We talked of our chances to feel asked to lead such lives... Well, it seemed that Fr Joseph Hoover, SJ has done just that. The same goes for a friend of mine who demonstrates in front of the SOA every November.
Some of us seem to be at the right place at the right time to do the right thing. I admire them very very much.
Thank you for the story.
I do want to push back on one thing he wrote, i.e., "While we have free speech in this country, there can be limits placed on the time, place, and manner of that speech."
In recent years there has been an increasing narrowing of the "time, place, and manner." Whether it is a national political convention or a meeting of an international organization, protesters have been relegated to "demonstration areas" far from the event, often in fenced off areas with severe restrictions placed on their movements. Free speech is rendered virtually meaningless.
Imagine somebody going to one of these protests and getting a beating etc and never telling anybody about it?That would be an amazing person.
Has Joe forgiven the police officer in question?Has he prayed for him.
There are many Biblical parallels one can find and I posted one above from a Jewish Prophet.
As someone who has sat through these trials, I know the system has rarely found anyone "not guilty."Ii'm not sure waht to make of that, but I support what Joe Hoover did and know that our most famoud American apostle of non-violent protest -Martin Luther King, Jr. - whose martyrdom we obseerve today, must bless you...
I agree that "time, place, and manner" have been narrowed in recent years. However, I disagree that the narrowing has rendered free speech "virtually meaningless."

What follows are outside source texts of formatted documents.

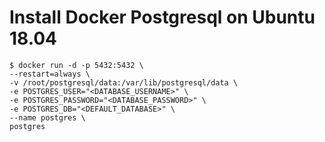 # Install Docker Postgresql on Ubuntu 18.04 
```shell
$ docker run -d -p 5432:5432 \
--restart=always \
-v /root/postgresql/data:/var/lib/postgresql/data \
-e POSTGRES_USER="<DATABASE_USERNAME>" \
-e POSTGRES_PASSWORD="<DATABASE_PASSWORD>" \
-e POSTGRES_DB="<DEFAULT_DATABASE>" \
--name postgres \
postgres 
```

Our First Amendment is as strong as ever, even protecting vile and despicable speech made in the name of a religious community called the Westboro Baptist Church:
http://www.huffingtonpost.com/2011/03/02/westboro-baptist-church-w_n_830209.html
In the Westboro case and others, a narrowed time, place, and manner restriction ensured that families could bury their beloved sons and daughters free from the insensitive taunts of zealots. That's a sacrifice to free speech that I'm willing to accept, although I see your point that it can push some free speech to the margins, or at least to the sidewalk 1000 feet away.
Mr. Keane, I don't doubt that we disagree. But if your original post was an invitation to dialogue, my response was merely a request for you to "prove it up," as they say in court, i.e. support your conclusions with facts or reasonable inferences from facts.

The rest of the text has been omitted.